ENSINO DE HISTÓRIA-ONDE ESTÁ O NEGRO NA HISTÓRIA?
Atila Silva Sena Guimarães
Mnt. ProfHistória /UNEB
Existe uma lacuna histórica que deve ser preenchida referente à participação do negro na História. No ensino de História e em seus compêndios didáticos pouco se percebe o protagonismo negro afro-brasileiro perpassando a ideia incoerente de que estes são passivos como agentes históricos. Em contrapartida ainda se reservas capítulos falando da escravidão e como esta foi cruel para os negros evidenciando uma suposta fragilidade e impotência dessa etnia diante das mazelas sofridas. Nas melhores das hipóteses traz uma abordagem cultural. No que tange ao restante dos conteúdos selecionados com ênfase em aspectos políticos, econômicos e sociais os afro-brasileiros são esquecidos ou invisibilizados.
Nesse interim, meu projeto de pesquisa tem como intuito principal dar visibilidades aos afros brasileiros em distintos momentos históricos fazendo uma releitura das suas trajetórias de vida enfatizando como estes agiram em determinado contextos históricos. Além de dar protagonismo ao negro, este tem a intenção de auxiliar na identidade e empoderamento dos estudantes da escola básicas onde possam encontrar algo ou alguém que possa servir como representante positivo.

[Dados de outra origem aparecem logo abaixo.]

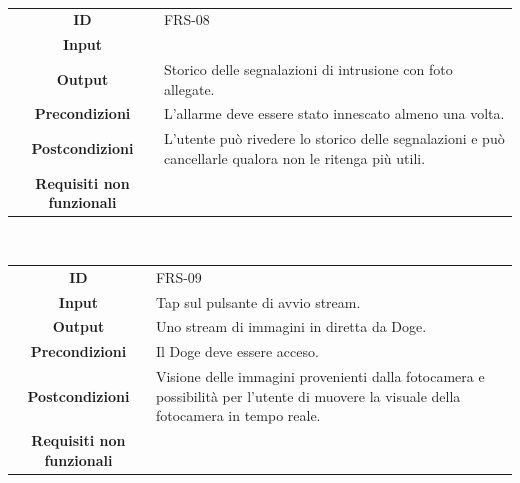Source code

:\documentclass{article}
\begin{document}
    ~
    
    \begin{adjustbox}{center}
    \begin{tabular}{|c|p{10cm}|}
    \hline
    \textbf{ID} & FRS-08 \\
    \textbf{Input} &  \\
    \textbf{Output} & Storico delle segnalazioni di intrusione con foto allegate. \\
    \textbf{Precondizioni} & L'allarme deve essere stato innescato almeno una volta. \\
    \textbf{Postcondizioni} & L'utente può rivedere lo storico delle segnalazioni e può cancellarle  qualora non le ritenga più utili. \\
    \textbf{Requisiti non funzionali} &  \\
    \hline
    \end{tabular}
    \end{adjustbox}
    
    ~
    
    \begin{adjustbox}{center}
    \begin{tabular}{|c|p{10cm}|}
    \hline
    \textbf{ID} & FRS-09\\
    \textbf{Input} & Tap sul pulsante di avvio stream.\\
    \textbf{Output} & Uno stream di immagini in diretta da Doge.\\
    \textbf{Precondizioni} & Il Doge deve essere acceso.\\
    \textbf{Postcondizioni} & Visione delle immagini provenienti dalla fotocamera e possibilità per l'utente di muovere la visuale della fotocamera in tempo reale.\\
    \textbf{Requisiti non funzionali} &\\
    \hline
    \end{tabular}
    \end{adjustbox}
    
    
    
\end{document}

As consequências da escravidão como o racismo e a falta de planejamento para mobilidade econômica do povo negro nesse país ainda são latentes e são refletidas principalmente na escola. Logo, torna-se necessário uma abordagem educativa que seja mais significativa para os estudantes e que parta da realidade deste. Mesmo com o fim da escravidão negra as dificuldades são sentidas e o ensino de História tem esse papel de formar cidadão consciente que possam agir no mundo a fim de ratificar ou transformar sua realidade. Conforme salienta Monteiro:
...aprender História é aprender sobre nós mesmos. É aprender sobre a diversidade das experiências humanas através dos tempos e nos diferentes lugares. É aprender que o homem é o conjunto de suas práticas como sujeito, protagonista, e ao mesmo tempo sujeito à sua circunstância, no fazer da cultura.( 2005, p. 448)

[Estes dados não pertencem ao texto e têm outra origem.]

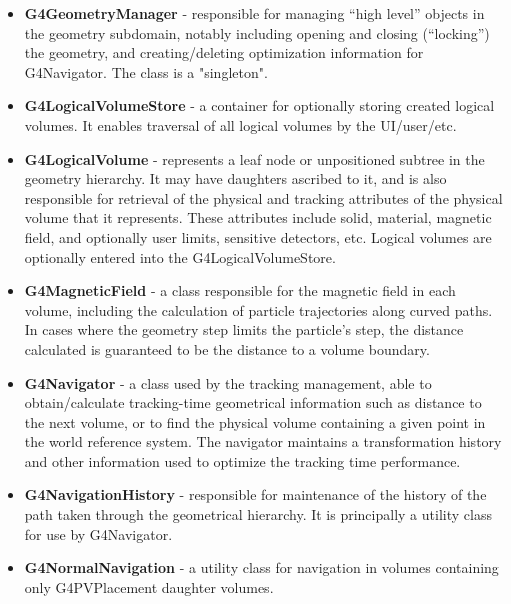\begin{itemize}

\item {\bf G4GeometryManager} -
   responsible for managing ``high level'' objects in the geometry subdomain, 
   notably including opening and closing (``locking'') the geometry, and 
   creating/deleting optimization information for G4Navigator. The class is 
   a "singleton".
 
\item {\bf G4LogicalVolumeStore} -
   a container for optionally storing created logical volumes. It enables 
   traversal of all logical volumes by the UI/user/etc.
 
\item {\bf G4LogicalVolume} -
   represents a leaf node or unpositioned subtree in the geometry hierarchy. 
   It may have daughters ascribed to it, and is also responsible for 
   retrieval of the physical and tracking attributes of the physical volume 
   that it represents.  These attributes include solid, material, magnetic 
   field, and optionally user limits, sensitive detectors, etc.  Logical
   volumes are optionally entered into the G4LogicalVolumeStore.
 
\item {\bf G4MagneticField} -
   a class responsible for the magnetic field in each volume, including the 
   calculation of particle trajectories along curved paths. In cases where 
   the geometry step limits the particle's step, the distance calculated 
   is guaranteed to be the distance to a volume boundary.
 
\item {\bf G4Navigator} -
   a class used by the tracking management, able to obtain/calculate 
   tracking-time geometrical information such as distance to the next volume, 
   or to find the physical volume containing a given point in the world 
   reference system.  The navigator maintains a transformation history and 
   other information used to optimize the tracking time performance. 

\item {\bf G4NavigationHistory} -
   responsible for maintenance of the history of the path taken through the 
   geometrical hierarchy.  It is principally a utility class for use by 
   G4Navigator.
 
\item {\bf G4NormalNavigation} -
   a utility class for navigation in volumes containing only G4PVPlacement 
   daughter volumes.
 

\end{itemize}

“É comum ouvir a expressão “a história se repete”, entretanto, observa-se entre os diferentes historiadores que a história faz parte de um processo, como defende Ricouer 1997, e que por isso os acontecimentos do passado tendem a reaparecer pois eles não foram resolvidos em sua totalidade e fluem no presente como problemáticas persistentes. Com isso, emerge a necessidade de perscrutar um ensino de História que abarque as demandas do presente e que este façam sentido para os alunos. Esta é uma tendência atual da historiografia e da epistemologia do Ensino de História.
Carmen Anhorn 2010, aponta a necessidade que o professor de História tem em “dar sentido ao mundo em que vivemos, ou seja, selecionar conteúdos que sejam significativos ao aluno e que a condicionam a processos de ensino-aprendizagem que levem em conta a ‘realidade dos alunos’”. Ela aponta como solução para isso a ideia ancorada em Ricouer de pensar uma história em sua totalidade temporal partindo do presente, conforme especifica quando diz:
a possibilidade de pensar o passado está intimamente relacionada à possibilidade de pensar o futuro pela mediação do presente. Passado e presente só podem ser compreendidos na sua plenitude se inseridos numa extensão temporal que englobe igualmente o futuro, a noção de projeto ou, como afirma Ricoeur, a noção de “história por fazer” (Ricoeur apud Anhorn,1997,p.360).
A autora percebe o tempo como algo contínuo ou processual onde o passado sempre está no presente. Essa noção deve permear a escolha dos conteúdos ou os temas de sua sequencia didática:
Em relação aos critérios de seleção, a reelaboração didática da estrutura temporal do conhecimento histórico, a perspectiva aqui privilegiada exigiria que fossem formuladas questões que levassem em conta as demandas de cada presente onde essa história estivesse sendo ensinada, bem como as suas condições de produção. (Anhorn,2010,p.205)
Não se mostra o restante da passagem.